Saturday, June 7, 2014

NO NEWS IS . . .

Here's another true observation.  I commented to my wife, "There was a baseball no-hitter today."

"You said there was or there wasn't?" she inquired.  Isn't that like asking, "Did you say there was an earthquake today or there wasn't?"

IT'S A JUNGLE IN THERE

Where did the young male zebras go to party?  The stripe club.

Saturday, April 12, 2014

PLAYERS TO BE NAMED LATER

St. Louis Cardinals fan:  We have three prospects on our current Major League roster!
Chicago Cubs fan:  So what?--we have twenty-five!

AFTER FATHER REVIEW . . .

Four officials with heads under black hoods as they check a replay.

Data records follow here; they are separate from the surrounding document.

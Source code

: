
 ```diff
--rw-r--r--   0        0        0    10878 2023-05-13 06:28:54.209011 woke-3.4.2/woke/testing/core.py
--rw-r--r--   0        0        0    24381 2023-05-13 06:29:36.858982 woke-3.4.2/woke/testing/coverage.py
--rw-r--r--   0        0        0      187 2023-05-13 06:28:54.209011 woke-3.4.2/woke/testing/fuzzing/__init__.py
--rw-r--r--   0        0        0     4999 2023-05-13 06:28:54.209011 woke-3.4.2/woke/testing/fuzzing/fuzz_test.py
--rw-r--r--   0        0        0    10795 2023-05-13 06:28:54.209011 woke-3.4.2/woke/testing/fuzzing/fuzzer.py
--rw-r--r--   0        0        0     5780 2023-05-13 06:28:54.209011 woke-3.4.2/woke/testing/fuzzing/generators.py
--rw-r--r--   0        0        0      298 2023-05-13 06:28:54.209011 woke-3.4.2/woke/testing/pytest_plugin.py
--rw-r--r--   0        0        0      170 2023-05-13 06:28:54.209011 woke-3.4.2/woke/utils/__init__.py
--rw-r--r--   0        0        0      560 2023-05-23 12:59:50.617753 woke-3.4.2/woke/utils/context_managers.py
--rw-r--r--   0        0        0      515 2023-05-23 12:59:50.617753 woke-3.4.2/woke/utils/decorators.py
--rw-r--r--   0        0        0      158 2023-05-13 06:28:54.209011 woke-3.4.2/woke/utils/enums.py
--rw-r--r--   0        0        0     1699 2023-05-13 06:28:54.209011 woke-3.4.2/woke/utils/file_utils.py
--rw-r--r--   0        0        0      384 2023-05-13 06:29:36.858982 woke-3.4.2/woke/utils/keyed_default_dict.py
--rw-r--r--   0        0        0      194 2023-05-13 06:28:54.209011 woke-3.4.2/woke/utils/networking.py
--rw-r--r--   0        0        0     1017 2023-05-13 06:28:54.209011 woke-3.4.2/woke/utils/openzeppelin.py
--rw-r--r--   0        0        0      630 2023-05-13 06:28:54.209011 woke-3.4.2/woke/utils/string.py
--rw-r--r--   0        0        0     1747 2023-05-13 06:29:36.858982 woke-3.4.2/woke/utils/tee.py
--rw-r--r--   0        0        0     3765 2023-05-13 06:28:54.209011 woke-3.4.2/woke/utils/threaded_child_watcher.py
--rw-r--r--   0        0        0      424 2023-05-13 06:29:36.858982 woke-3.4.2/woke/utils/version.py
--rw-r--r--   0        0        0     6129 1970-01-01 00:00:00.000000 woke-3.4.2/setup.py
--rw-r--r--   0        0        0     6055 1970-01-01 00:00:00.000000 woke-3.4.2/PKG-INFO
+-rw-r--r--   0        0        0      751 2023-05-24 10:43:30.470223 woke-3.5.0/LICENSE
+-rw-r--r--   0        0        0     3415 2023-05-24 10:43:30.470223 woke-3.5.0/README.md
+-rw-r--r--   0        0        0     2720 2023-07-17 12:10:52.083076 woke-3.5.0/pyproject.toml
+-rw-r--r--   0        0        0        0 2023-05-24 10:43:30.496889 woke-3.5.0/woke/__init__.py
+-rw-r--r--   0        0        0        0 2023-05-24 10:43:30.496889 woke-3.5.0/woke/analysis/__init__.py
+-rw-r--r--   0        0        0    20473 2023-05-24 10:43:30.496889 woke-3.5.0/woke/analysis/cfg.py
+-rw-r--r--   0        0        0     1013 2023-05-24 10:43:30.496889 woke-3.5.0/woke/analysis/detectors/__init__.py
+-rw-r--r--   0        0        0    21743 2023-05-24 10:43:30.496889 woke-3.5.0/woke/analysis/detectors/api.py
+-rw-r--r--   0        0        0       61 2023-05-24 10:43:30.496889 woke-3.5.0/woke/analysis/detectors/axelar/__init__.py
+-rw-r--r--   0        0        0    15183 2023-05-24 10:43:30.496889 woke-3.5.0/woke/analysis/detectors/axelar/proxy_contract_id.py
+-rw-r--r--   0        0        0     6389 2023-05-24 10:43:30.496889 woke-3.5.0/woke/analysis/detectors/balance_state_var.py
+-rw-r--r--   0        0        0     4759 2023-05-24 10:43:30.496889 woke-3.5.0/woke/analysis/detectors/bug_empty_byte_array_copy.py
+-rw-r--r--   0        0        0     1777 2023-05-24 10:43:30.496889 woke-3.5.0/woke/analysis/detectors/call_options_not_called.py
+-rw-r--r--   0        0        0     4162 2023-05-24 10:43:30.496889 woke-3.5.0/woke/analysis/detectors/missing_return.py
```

Dad:  See, Son, aren't live sports better than those video games?

SPACEY

Blonde astronaut returns after fifty years in space and is filling out an application.

NAME:  Gloria Jones
DATE:  Yes
SEX:  Sometimes
          MALE_____FEMALE_____
EMAIL___________________  I'm sorry, but the world seems to have gotten really complicated since I was last here.

NOT SO GAY

Interviewer:  What do you think about same-sex marriages?
Lady:  We have a same-sex marriage.
Interviewer:  You're married to a woman?
Lady:  No!  Our sex is the same every time.

THE RUNAROUND

Are you going to have your tires rotated?
Blonde:  Nah.  They rotate enough when the car rolls.

UNFAIR MAIDEN

Why did Heather always make better marks than Kevin?  The teacher graded on the curves.

DIAGNOSIS: NERVOUS

Why did the psychiatrist put a patient into an electric chair and lead a lion into the office?  He was giving a Roar-Shock test.

HAIRY SITUATION

Hear about the basketball player who shoved his armpit into an opponent's face?  He got called for a fragrant foul--or was it a foul fragrance?

HOUSEHOLD NAME?

ELECT
Abdullah Maharishi Hasseintauvga Barromichka

Friend:  How much did those signs set you back?
Abdullah:  Almost a million dollars, but I used John Hancock Signature Bottom Lines, and they're the best around.
Friend:  I think you're paying for the name.

Shazam!

When NCAA college basketball seeds 8, Kentucky, and 7, Connecticut, made the championship game, my headline was Gomer Pyle's "Surprise, surprise!"

HELLO!

Make the most of your business phone hellos.  Examples:  "Acme Horse Feed Supply--hey"; "Woody's Tree Branch Cutters--hi".